[v2] rev-list: teach --oid-only to enable piping
diff mbox series

Message ID 20190613215102.44627-1-emilyshaffer@google.com
State New
Headers show
Series
  • [v2] rev-list: teach --oid-only to enable piping
Related show

Commit Message

Emily Shaffer June 13, 2019, 9:51 p.m. UTC
Allow easier parsing by cat-file by giving rev-list an option to print
only the OID of an object without any additional information. This is a
short-term shim; later on, rev-list should be taught how to print the
types of objects it finds in a format similar to cat-file's.

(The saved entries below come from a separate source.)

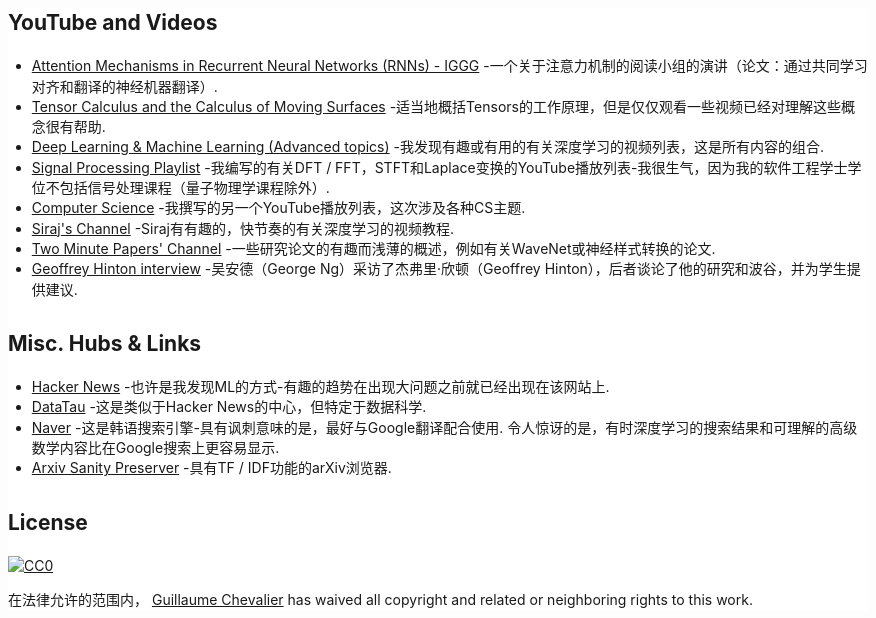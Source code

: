 <a name="youtube" />

## YouTube and Videos

- [Attention Mechanisms in Recurrent Neural Networks (RNNs) - IGGG](https://www.youtube.com/watch?v=QuvRWevJMZ4) -一个关于注意力机制的阅读小组的演讲（论文：通过共同学习对齐和翻译的神经机器翻译）.
- [Tensor Calculus and the Calculus of Moving Surfaces](https://www.youtube.com/playlist?list=PLlXfTHzgMRULkodlIEqfgTS-H1AY_bNtq) -适当地概括Tensors的工作原理，但是仅仅观看一些视频已经对理解这些概念很有帮助.
- [Deep Learning & Machine Learning (Advanced topics)](https://www.youtube.com/playlist?list=PLlp-GWNOd6m4C_-9HxuHg2_ZeI2Yzwwqt) -我发现有趣或有用的有关深度学习的视频列表，这是所有内容的组合.
- [Signal Processing Playlist](https://www.youtube.com/playlist?list=PLlp-GWNOd6m6gSz0wIcpvl4ixSlS-HEmr) -我编写的有关DFT / FFT，STFT和Laplace变换的YouTube播放列表-我很生气，因为我的软件工程学士学位不包括信号处理课程（量子物理学课程除外）.
- [Computer Science](https://www.youtube.com/playlist?list=PLlp-GWNOd6m7vLOsW20xAJ81-65C-Ys6k) -我撰写的另一个YouTube播放列表，这次涉及各种CS主题.
- [Siraj's Channel](https://www.youtube.com/channel/UCWN3xxRkmTPmbKwht9FuE5A/videos?view=0&sort=p&flow=grid) -Siraj有有趣的，快节奏的有关深度学习的视频教程.
- [Two Minute Papers' Channel](https://www.youtube.com/user/keeroyz/videos?sort=p&view=0&flow=grid) -一些研究论文的有趣而浅薄的概述，例如有关WaveNet或神经样式转换的论文.
- [Geoffrey Hinton interview](https://www.coursera.org/learn/neural-networks-deep-learning/lecture/dcm5r/geoffrey-hinton-interview) -吴安德（George Ng）采访了杰弗里·欣顿（Geoffrey Hinton），后者谈论了他的研究和波谷，并为学生提供建议.

<a name="misc-hubs-and-links" />

## Misc. Hubs & Links

- [Hacker News](https://news.ycombinator.com/news) -也许是我发现ML的方式-有趣的趋势在出现大问题之前就已经出现在该网站上.
- [DataTau](http://www.datatau.com/) -这是类似于Hacker News的中心，但特定于数据科学.
- [Naver](http://www.naver.com/)  -这是韩语搜索引擎-具有讽刺意味的是，最好与Google翻译配合使用.  令人惊讶的是，有时深度学习的搜索结果和可理解的高级数学内容比在Google搜索上更容易显示.
- [Arxiv Sanity Preserver](http://www.arxiv-sanity.com/) -具有TF / IDF功能的arXiv浏览器.


<a name="license" />

## License

[![CC0](http://mirrors.creativecommons.org/presskit/buttons/88x31/svg/cc-zero.svg)](https://creativecommons.org/publicdomain/zero/1.0/)

在法律允许的范围内， [Guillaume Chevalier](https://github.com/guillaume-chevalier) has waived all copyright and related or neighboring rights to this work.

Before this commit, the output from rev-list needed to be massaged
before being piped to cat-file, like so:

  git rev-list --objects HEAD | cut -f 1 -d ' ' \
    | git cat-file --batch-check

This was especially unexpected when dealing with root trees, as an
invisible whitespace exists at the end of the OID:

  git rev-list --objects --filter=tree:1 --max-count=1 HEAD \
    | xargs -I% echo "AA%AA"

Now, it can be piped directly, as in the added test case:

  git rev-list --objects --oid-only HEAD | git cat-file --batch-check

Signed-off-by: Emily Shaffer <emilyshaffer@google.com>
Change-Id: I489bdf0a8215532e540175188883ff7541d70e1b
---
It didn't appear that using an existing --pretty string would do the
trick, as the formatting options for --pretty apply specifically to
commit objects (you can specify the commit hash and the tree hash, but
I didn't see a way to more generally pretty-print all types of objects).
rev-list doesn't appear to use parse-options-h, so I added a new option
as simply as I could see without breaking existing style; it seemed
wrong to add a flag to the `struct rev_list_info` as the definition of
struct and flag values alike are contained in bisect.h. There are a
couple other options to rev-list which are stored as globals.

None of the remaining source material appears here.